64 Fullagar J agreed with this conclusion. At 567-8, his Honour said:
It seems to me that the appellant's receipts from Macdonald, Hamilton & Co. must be regarded as having the character of income. They were regular periodical payments ‒ a matter which has been regarded in the cases as having some importance in determining whether particular receipts possess the character of income or capital in the hands of the recipient …. This consideration, while not unimportant, is not decisive. What is, to my mind, decisive is that the expressed object and the actual effect of the payments made was to make an addition to the earnings, the undoubted income, of the respondent. What the employing firm decided to do, and what it really did, in relation to the respondent and others in the same position was "to make up the difference between their present rate of wages and the amount they will receive". What is paid is not salary or remuneration, and it is not paid in respect of or in relation to any employment of the recipient. But it is intended to be, and is in fact, a substitute for ‒ the equivalent pro tonto of ‒ the salary or wages which would have been earned and paid if the enlistment had not taken place. As such, it must be income, even though it is paid voluntarily and there is not even a moral obligation to continue making the payments.
See also Federal Commissioner of Taxation v Anstis (2010) 241 CLR 443; cf Federal Commissioner of Taxation v Stone (2005) 222 CLR 289 at [65] and [66].

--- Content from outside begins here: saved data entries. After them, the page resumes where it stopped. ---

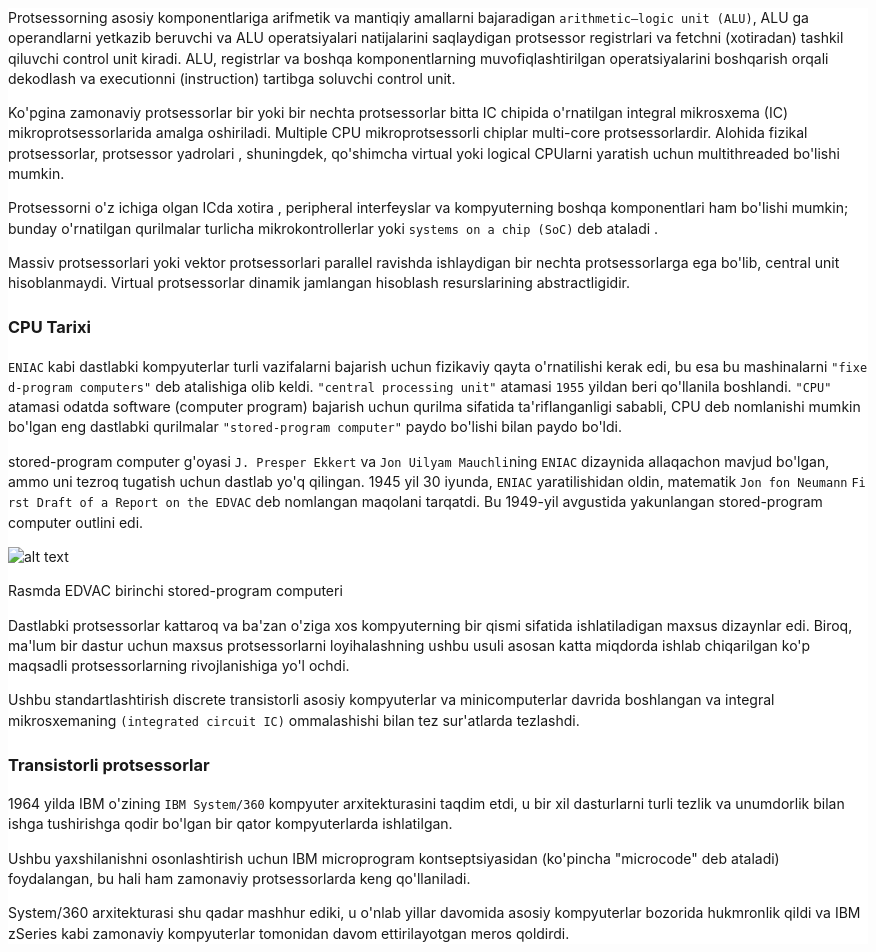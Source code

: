 Protsessorning asosiy komponentlariga arifmetik va mantiqiy amallarni bajaradigan `arithmetic–logic unit (ALU)`, ALU ga operandlarni yetkazib beruvchi va ALU operatsiyalari natijalarini saqlaydigan protsessor registrlari va fetchni (xotiradan) tashkil qiluvchi control unit kiradi. ALU, registrlar va boshqa komponentlarning muvofiqlashtirilgan operatsiyalarini boshqarish orqali dekodlash va  executionni (instruction) tartibga soluvchi control unit.

Ko'pgina zamonaviy protsessorlar bir yoki bir nechta protsessorlar bitta IC chipida o'rnatilgan integral mikrosxema (IC) mikroprotsessorlarida amalga oshiriladi. Multiple CPU mikroprotsessorli chiplar  multi-core protsessorlardir. Alohida fizikal protsessorlar, protsessor yadrolari , shuningdek, qo'shimcha virtual yoki logical CPUlarni yaratish uchun multithreaded bo'lishi mumkin.

Protsessorni o'z ichiga olgan ICda xotira ,  peripheral interfeyslar va kompyuterning boshqa komponentlari ham bo'lishi mumkin; bunday o'rnatilgan qurilmalar turlicha mikrokontrollerlar yoki `systems on a chip (SoC)` deb ataladi .

Massiv protsessorlari yoki vektor protsessorlari parallel ravishda ishlaydigan bir nechta protsessorlarga ega bo'lib, central unit hisoblanmaydi. Virtual protsessorlar dinamik jamlangan hisoblash resurslarining abstractligidir.

### CPU Tarixi

`ENIAC` kabi dastlabki kompyuterlar turli vazifalarni bajarish uchun fizikaviy qayta o'rnatilishi kerak edi, bu esa bu mashinalarni `"fixed-program computers"` deb atalishiga olib keldi. `"central processing unit"` atamasi `1955` yildan beri qo'llanila boshlandi. `"CPU"` atamasi odatda  software (computer program) bajarish uchun qurilma sifatida ta'riflanganligi sababli, CPU deb nomlanishi mumkin bo'lgan eng dastlabki qurilmalar `"stored-program computer"` paydo bo'lishi bilan paydo bo'ldi.

stored-program computer g'oyasi `J. Presper Ekkert` va `Jon Uilyam Mauchli`ning `ENIAC` dizaynida allaqachon mavjud bo'lgan, ammo uni tezroq tugatish uchun dastlab yo'q qilingan. 1945 yil 30 iyunda, `ENIAC` yaratilishidan oldin, matematik `Jon fon Neumann` `First Draft of a Report on the EDVAC` deb nomlangan maqolani tarqatdi. Bu 1949-yil avgustida yakunlangan stored-program computer outlini edi.

![alt text](https://upload.wikimedia.org/wikipedia/commons/thumb/1/17/Edvac.jpg/330px-Edvac.jpg)

Rasmda EDVAC birinchi stored-program computeri

Dastlabki protsessorlar kattaroq va ba'zan o'ziga xos kompyuterning bir qismi sifatida ishlatiladigan maxsus dizaynlar edi. Biroq, ma'lum bir dastur uchun maxsus protsessorlarni loyihalashning ushbu usuli asosan katta miqdorda ishlab chiqarilgan ko'p maqsadli protsessorlarning rivojlanishiga yo'l ochdi.

Ushbu standartlashtirish discrete transistorli asosiy kompyuterlar va  minicomputerlar davrida boshlangan va integral mikrosxemaning `(integrated circuit IC)` ommalashishi bilan tez sur'atlarda tezlashdi.

### Transistorli protsessorlar 

1964 yilda IBM o'zining `IBM System/360` kompyuter arxitekturasini taqdim etdi, u bir xil dasturlarni turli tezlik va unumdorlik bilan ishga tushirishga qodir bo'lgan bir qator kompyuterlarda ishlatilgan.

Ushbu yaxshilanishni osonlashtirish uchun IBM  microprogram kontseptsiyasidan (ko'pincha "microcode" deb ataladi) foydalangan, bu hali ham zamonaviy protsessorlarda keng qo'llaniladi.

System/360 arxitekturasi shu qadar mashhur ediki, u o'nlab yillar davomida asosiy kompyuterlar bozorida hukmronlik qildi va IBM zSeries kabi zamonaviy kompyuterlar tomonidan davom ettirilayotgan meros qoldirdi.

65 We would therefore have, in any event, and absent the trust resolutions and the terms of the Practice Trust deed upon which the Commissioner relies, been satisfied that the amounts received by the appellant were assessable as income in ordinary concepts. The reason for their assessability is that they were received, at least in part, regularly, but more importantly, were relied upon by the appellant to fund his daily expenditure. As counsel for the appellant said, "he had to live". In other words, he had the use of and enjoyment of what was paid to him. Consistently with the reasoning in Dixon, income regularly received and relied upon "to live", in the particular circumstances here, is income in ordinary concepts.